To protect vital components from intense pressure, such as a robot’s computer brain, engineers often enclose them in spherical or cylindrical pressure housings. This is because circular shapes evenly distribute the water’s pressure over their entire area, whereas shapes with sharp edges (e.g. cubes or pyramids) concentrate stress at those points, increasing the risk of implosion. To ensure the pressure-resistance of these housings, engineers must also use strong materials. But there’s usually a tradeoff: the stronger the housing, the heavier the robot. And heavier robots require greater buoyancy, which can make it awkward and more cumbersome for them move at depth, and cause battery life to drain more quickly.

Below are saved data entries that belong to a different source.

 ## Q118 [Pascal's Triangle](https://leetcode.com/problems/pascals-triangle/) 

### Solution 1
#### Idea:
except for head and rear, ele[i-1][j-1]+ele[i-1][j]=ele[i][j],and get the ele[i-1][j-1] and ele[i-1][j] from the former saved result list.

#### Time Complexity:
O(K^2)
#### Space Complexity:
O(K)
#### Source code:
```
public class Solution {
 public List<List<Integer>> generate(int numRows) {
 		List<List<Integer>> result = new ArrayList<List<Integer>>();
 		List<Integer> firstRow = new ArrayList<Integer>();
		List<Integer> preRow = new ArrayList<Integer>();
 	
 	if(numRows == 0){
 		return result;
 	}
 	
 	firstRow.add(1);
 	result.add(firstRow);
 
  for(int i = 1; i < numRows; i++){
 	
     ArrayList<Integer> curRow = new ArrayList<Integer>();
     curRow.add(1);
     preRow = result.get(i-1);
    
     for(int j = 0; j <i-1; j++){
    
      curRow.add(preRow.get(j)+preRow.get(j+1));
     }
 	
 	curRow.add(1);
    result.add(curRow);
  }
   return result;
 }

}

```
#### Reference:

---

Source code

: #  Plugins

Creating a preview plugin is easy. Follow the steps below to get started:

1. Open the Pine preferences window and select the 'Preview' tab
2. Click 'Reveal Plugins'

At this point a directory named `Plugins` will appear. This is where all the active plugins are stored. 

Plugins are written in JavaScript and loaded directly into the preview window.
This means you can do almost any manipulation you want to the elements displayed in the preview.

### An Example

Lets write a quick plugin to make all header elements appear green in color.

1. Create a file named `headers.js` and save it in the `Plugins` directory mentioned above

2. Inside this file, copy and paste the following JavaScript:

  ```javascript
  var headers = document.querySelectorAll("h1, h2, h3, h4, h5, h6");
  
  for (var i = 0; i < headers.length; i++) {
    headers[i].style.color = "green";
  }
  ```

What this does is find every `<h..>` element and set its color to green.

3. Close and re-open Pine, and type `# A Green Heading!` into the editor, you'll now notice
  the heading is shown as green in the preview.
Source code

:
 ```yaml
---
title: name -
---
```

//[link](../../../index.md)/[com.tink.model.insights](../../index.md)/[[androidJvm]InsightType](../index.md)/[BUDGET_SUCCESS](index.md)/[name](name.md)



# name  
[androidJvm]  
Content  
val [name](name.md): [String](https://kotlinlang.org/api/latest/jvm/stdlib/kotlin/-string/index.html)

Traditionally, engineers have solved this problem by relying on flotation devices that compensate for increased weight, allowing heavy robots to still float. The famed submarine Trieste, which was the first to dive the deepest point in the ocean, Challenger Deep in the Mariana Trench, got its buoyancy from a huge tank of gasoline sitting on top of a steel sphere that housed the robot’s pilots—similar in design to a blimp. The gasoline created an internal atmosphere that kept the submarine from collapsing under pressure. And since gasoline is less dense than water, it ensured the vehicle would be buoyant enough to move freely. Big tanks, however, are not ideal for maneuvering along the dark, unknown topography of the seafloor, which ocean robots often need to do.

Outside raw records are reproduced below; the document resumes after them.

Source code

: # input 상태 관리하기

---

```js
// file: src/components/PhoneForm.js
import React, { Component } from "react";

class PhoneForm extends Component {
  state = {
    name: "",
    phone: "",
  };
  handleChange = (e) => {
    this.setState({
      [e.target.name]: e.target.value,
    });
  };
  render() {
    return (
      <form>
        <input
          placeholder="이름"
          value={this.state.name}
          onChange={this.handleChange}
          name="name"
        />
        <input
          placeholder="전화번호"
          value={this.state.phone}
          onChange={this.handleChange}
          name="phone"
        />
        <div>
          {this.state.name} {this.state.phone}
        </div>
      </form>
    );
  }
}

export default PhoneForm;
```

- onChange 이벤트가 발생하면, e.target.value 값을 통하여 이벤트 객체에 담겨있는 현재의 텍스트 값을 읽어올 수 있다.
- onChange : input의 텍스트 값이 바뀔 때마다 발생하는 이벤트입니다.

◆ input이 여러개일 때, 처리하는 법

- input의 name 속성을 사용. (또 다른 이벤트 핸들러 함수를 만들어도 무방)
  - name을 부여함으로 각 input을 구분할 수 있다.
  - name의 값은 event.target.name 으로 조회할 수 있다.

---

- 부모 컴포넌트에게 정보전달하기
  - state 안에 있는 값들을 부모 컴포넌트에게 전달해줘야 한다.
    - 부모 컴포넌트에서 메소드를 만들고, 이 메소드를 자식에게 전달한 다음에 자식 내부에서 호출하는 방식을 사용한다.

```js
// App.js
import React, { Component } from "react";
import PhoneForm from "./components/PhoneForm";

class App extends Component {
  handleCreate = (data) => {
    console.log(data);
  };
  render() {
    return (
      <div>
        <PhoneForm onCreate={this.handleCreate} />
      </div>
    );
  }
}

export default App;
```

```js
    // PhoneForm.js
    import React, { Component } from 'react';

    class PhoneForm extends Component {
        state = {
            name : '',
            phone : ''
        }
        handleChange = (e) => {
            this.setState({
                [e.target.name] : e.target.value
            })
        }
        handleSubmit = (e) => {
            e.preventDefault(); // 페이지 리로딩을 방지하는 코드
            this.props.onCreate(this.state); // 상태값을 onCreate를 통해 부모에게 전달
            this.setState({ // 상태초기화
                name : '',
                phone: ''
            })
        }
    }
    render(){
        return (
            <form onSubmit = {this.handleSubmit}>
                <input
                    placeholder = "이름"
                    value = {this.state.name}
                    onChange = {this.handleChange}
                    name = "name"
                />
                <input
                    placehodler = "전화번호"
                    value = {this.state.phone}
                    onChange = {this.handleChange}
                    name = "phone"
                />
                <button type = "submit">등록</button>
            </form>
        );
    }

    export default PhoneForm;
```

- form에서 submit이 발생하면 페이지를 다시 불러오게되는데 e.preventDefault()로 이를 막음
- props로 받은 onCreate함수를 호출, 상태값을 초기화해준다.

To avoid such bulk, many engineers today opt for a material called syntactic foam. It features a mixture of glue-like epoxy and hollow microscopic glass spheres. The hollow spheres lower the density of the foam, making it lighter than water and creating buoyancy, while the glue provides strength and durability to hold its shape. Syntactic foam can be shaped into any form, allowing ocean robots to move in a streamlined manner.